Title: BackdooRL Backdoor Attack Against Competitive Reinforcement Learning 2021
Author: Lun Wang et. al
Publish Year: 12 Dec 2021
Review Date: Wed, Dec 28, 2022

Summary of paper

in this paper, we propose BACKDOORL, a backdoor attack targeted at two player competitive reinforcement learning systems.
first the adversary agent has to lead the victim to take a series of wrong actions instead of only one to prevent it from winning.
Additionally, the adversary wants to exhibit the trigger action in as few steps as possible to avoid detection.

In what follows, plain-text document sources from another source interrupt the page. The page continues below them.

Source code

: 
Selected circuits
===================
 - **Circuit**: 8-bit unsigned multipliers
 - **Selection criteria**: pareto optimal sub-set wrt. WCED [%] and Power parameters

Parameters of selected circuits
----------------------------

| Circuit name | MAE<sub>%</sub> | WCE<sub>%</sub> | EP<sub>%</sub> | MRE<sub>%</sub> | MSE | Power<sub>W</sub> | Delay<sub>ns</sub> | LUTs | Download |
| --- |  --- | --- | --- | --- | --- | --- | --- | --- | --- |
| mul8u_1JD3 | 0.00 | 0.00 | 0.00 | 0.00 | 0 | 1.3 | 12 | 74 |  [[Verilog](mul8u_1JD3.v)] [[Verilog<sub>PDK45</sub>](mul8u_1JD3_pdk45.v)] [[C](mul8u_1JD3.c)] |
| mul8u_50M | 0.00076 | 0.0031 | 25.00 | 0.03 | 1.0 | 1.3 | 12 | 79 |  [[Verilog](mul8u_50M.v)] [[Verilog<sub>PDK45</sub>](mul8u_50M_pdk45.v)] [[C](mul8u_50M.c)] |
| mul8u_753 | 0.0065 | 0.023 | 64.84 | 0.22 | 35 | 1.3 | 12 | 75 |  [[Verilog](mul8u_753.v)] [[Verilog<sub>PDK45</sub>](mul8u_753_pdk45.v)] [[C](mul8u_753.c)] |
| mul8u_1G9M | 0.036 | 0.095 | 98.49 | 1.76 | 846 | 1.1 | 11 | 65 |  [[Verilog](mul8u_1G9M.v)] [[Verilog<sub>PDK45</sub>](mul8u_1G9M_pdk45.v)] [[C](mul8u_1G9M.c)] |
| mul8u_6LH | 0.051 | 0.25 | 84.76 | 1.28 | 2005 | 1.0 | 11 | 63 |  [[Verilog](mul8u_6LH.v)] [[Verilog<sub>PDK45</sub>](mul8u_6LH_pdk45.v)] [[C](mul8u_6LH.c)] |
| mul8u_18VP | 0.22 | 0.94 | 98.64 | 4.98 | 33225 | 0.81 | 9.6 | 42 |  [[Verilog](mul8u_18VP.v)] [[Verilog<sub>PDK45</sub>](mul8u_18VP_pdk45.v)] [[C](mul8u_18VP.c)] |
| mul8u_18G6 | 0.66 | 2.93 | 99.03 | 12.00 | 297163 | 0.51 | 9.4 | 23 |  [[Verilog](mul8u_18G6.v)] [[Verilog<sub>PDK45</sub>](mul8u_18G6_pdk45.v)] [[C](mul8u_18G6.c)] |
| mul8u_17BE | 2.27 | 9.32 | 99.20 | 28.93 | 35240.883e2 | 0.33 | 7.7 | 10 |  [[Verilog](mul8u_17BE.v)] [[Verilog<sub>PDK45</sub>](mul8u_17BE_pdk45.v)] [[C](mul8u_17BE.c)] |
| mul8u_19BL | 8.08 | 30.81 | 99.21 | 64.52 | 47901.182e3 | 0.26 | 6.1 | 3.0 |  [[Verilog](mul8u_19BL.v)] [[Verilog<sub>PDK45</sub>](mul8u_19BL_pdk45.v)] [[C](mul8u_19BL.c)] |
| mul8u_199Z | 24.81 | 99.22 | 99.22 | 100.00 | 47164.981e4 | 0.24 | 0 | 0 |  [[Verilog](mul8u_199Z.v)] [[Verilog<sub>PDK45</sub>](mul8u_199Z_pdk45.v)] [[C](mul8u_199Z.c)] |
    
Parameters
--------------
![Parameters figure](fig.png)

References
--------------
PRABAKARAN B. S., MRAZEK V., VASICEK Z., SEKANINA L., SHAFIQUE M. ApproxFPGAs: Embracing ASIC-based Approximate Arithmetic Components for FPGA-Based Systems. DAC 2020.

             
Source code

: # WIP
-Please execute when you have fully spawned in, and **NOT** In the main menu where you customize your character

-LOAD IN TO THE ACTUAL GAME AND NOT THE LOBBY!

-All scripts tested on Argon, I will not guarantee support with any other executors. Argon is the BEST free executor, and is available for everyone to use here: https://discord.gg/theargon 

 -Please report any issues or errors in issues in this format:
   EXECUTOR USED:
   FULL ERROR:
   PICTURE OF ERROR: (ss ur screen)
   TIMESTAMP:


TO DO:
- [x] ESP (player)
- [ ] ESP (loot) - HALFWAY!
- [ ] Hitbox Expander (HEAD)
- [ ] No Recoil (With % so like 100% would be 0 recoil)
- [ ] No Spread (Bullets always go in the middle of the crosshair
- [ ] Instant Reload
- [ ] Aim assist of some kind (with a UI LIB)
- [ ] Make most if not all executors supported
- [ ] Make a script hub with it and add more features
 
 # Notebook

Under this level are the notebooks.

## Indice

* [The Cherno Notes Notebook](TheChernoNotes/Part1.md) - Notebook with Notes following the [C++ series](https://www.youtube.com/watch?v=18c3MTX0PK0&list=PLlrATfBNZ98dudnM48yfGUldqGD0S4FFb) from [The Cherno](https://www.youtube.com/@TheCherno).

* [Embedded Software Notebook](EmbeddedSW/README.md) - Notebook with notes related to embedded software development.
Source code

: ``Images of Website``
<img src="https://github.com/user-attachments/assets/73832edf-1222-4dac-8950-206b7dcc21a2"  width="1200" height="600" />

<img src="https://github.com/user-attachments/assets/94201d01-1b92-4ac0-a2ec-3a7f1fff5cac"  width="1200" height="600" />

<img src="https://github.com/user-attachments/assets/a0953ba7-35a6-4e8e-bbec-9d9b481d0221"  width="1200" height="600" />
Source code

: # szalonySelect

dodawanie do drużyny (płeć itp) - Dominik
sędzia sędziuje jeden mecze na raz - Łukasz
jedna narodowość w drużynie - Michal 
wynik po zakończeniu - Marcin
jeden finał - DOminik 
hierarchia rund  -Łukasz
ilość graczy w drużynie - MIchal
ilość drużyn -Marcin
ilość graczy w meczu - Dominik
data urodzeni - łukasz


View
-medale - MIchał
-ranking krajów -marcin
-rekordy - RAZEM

we propose backdoorl, the first backdoor attack targeted at competitive reinforcement learning systems. The trigger is the action of another agent in the environment.
We propose a unified method to design fast-failing agent for different environment
We prototype BACKDOORL and evaluate it in four environments. The results validate the feasibility of backdoor attacks in competitive environment
We study the possible defenses for backdoorl. The results show that fine-tuning cannot completely remove the backdoor.

backdoorl workflow

Defense

one possible defense is to fine-tune (or un-learn) the victim network by retraining with additional normal episodes.
Additionally, we notice that even fine-tuning for more epochs cannot further improve the winning rate.